DATA FOR THIS EXERCISE
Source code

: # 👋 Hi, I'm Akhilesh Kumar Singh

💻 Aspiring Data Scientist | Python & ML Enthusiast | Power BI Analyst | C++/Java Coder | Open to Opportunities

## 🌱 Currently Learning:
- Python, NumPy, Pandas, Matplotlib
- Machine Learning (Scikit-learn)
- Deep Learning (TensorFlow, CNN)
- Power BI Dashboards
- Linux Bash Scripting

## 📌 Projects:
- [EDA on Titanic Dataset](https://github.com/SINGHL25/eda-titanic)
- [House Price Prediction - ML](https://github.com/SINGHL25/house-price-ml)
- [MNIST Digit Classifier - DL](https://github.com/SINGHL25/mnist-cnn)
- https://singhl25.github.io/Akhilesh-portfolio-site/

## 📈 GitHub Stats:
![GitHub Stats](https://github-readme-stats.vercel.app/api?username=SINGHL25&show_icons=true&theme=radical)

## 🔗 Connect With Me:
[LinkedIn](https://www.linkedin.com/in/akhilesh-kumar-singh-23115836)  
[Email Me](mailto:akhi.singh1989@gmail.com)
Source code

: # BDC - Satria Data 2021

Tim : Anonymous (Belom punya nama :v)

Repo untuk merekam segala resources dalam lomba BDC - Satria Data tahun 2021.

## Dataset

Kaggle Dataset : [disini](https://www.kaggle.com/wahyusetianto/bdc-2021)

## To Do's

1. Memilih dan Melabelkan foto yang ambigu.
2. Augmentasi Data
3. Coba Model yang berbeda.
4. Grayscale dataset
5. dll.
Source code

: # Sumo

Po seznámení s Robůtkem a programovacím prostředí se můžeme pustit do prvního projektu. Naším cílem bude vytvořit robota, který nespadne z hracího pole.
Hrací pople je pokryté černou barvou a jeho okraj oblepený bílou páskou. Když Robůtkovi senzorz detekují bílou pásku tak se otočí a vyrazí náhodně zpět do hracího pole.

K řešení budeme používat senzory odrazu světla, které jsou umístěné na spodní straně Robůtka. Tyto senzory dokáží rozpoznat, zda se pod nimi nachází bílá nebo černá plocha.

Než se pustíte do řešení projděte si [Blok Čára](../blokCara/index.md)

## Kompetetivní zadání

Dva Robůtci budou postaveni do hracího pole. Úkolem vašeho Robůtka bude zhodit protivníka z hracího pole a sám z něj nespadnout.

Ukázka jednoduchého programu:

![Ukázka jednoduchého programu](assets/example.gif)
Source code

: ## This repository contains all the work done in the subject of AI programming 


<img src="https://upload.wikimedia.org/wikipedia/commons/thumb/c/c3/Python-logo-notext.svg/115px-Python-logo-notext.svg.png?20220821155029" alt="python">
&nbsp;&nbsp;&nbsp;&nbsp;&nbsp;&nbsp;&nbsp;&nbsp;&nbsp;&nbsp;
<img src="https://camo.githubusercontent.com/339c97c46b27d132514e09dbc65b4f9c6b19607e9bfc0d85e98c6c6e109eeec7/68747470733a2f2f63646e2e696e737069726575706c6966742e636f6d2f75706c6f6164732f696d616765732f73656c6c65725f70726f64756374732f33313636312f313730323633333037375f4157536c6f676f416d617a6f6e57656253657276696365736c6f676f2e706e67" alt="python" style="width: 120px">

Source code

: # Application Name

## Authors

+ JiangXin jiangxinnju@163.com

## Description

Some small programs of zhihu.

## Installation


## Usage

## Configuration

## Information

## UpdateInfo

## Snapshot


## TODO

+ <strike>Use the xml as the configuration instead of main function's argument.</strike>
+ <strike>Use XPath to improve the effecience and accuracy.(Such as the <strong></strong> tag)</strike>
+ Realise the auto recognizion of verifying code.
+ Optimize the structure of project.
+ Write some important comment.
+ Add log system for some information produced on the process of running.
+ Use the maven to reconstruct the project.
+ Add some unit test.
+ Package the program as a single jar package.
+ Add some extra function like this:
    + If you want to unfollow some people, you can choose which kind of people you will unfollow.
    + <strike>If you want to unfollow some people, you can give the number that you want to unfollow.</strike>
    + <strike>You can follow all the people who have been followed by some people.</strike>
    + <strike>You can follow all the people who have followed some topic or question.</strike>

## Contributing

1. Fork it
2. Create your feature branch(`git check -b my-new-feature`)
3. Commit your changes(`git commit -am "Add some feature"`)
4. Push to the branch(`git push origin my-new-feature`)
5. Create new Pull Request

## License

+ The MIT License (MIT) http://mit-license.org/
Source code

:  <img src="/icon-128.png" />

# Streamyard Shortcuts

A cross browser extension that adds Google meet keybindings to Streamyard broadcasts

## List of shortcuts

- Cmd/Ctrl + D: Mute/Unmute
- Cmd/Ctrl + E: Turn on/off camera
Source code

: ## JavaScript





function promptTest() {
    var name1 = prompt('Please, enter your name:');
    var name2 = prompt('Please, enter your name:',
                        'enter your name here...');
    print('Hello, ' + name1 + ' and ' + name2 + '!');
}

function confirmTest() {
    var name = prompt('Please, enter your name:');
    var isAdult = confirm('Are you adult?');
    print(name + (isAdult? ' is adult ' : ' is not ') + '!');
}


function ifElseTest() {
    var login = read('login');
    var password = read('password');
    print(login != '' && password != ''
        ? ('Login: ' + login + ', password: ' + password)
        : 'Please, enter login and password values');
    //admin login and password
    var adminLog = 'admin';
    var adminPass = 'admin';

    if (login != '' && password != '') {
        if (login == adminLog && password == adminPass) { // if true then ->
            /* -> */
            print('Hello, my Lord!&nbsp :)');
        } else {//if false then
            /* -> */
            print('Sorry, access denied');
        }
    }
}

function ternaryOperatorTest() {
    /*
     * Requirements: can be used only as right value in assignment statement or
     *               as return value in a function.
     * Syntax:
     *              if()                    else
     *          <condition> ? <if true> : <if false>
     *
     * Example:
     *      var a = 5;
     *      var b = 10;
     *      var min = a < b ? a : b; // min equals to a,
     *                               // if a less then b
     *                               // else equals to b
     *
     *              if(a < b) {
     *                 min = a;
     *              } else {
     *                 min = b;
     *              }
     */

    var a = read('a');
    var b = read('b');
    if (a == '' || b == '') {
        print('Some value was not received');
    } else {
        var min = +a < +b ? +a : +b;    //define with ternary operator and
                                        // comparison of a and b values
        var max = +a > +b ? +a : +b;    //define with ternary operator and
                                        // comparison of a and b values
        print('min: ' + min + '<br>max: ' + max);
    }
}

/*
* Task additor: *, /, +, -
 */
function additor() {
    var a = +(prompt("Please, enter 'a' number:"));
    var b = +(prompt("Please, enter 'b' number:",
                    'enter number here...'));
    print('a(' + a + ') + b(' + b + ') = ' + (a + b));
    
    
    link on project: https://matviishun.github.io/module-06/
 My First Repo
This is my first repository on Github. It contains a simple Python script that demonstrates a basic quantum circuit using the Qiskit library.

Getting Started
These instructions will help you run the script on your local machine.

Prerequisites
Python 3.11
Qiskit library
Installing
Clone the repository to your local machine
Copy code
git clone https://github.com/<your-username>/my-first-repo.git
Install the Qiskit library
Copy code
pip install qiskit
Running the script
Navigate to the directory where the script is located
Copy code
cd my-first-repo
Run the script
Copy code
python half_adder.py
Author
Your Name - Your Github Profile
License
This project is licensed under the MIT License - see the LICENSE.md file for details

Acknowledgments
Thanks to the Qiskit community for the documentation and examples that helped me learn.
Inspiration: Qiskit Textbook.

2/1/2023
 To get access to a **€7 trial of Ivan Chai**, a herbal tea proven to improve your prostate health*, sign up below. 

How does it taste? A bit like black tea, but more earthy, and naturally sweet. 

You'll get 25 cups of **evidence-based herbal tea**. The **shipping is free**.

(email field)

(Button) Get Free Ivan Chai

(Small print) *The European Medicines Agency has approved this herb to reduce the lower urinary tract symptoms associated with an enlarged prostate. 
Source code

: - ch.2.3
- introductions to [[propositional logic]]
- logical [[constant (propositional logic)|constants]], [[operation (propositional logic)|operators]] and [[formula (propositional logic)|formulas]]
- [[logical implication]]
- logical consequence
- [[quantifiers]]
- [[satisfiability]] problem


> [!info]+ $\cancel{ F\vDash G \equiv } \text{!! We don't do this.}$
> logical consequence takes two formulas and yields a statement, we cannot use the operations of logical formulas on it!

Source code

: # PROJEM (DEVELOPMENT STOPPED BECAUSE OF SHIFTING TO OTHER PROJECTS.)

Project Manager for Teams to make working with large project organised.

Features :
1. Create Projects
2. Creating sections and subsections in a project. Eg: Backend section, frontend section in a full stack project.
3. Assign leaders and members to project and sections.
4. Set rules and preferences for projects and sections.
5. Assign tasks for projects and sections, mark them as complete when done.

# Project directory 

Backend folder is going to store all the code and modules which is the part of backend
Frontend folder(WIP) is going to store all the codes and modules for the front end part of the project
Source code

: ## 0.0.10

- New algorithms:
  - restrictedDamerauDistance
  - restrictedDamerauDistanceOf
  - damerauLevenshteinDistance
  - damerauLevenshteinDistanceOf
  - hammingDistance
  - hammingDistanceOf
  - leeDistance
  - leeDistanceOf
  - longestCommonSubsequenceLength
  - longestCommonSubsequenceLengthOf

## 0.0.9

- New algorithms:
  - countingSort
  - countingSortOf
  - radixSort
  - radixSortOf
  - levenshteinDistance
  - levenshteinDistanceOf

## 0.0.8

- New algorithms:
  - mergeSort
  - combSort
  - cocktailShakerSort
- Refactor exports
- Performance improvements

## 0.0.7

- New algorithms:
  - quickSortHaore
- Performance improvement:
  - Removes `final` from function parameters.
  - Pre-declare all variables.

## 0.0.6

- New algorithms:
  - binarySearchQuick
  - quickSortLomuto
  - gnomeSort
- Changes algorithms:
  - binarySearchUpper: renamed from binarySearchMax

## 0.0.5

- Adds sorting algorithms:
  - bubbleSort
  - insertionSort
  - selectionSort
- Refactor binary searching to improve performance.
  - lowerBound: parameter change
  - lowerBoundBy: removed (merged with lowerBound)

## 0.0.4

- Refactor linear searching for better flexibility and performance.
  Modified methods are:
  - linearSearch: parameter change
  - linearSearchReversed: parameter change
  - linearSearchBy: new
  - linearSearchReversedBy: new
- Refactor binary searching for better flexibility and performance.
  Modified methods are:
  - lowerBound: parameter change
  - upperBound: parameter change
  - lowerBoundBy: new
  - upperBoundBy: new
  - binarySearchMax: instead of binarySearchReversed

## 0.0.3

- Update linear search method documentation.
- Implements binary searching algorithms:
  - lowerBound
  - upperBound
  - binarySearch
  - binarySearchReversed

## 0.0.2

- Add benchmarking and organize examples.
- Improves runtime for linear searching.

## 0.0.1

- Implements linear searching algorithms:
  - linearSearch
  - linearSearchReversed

YOUR ASSIGNMENT
Show every line in the listing above that carries the word "sections".

REPLY TO THE TASK
2. Creating sections and subsections in a project. Eg: Backend section, frontend section in a full stack project.
3. Assign leaders and members to project and sections.
4. Set rules and preferences for projects and sections.
5. Assign tasks for projects and sections, mark them as complete when done.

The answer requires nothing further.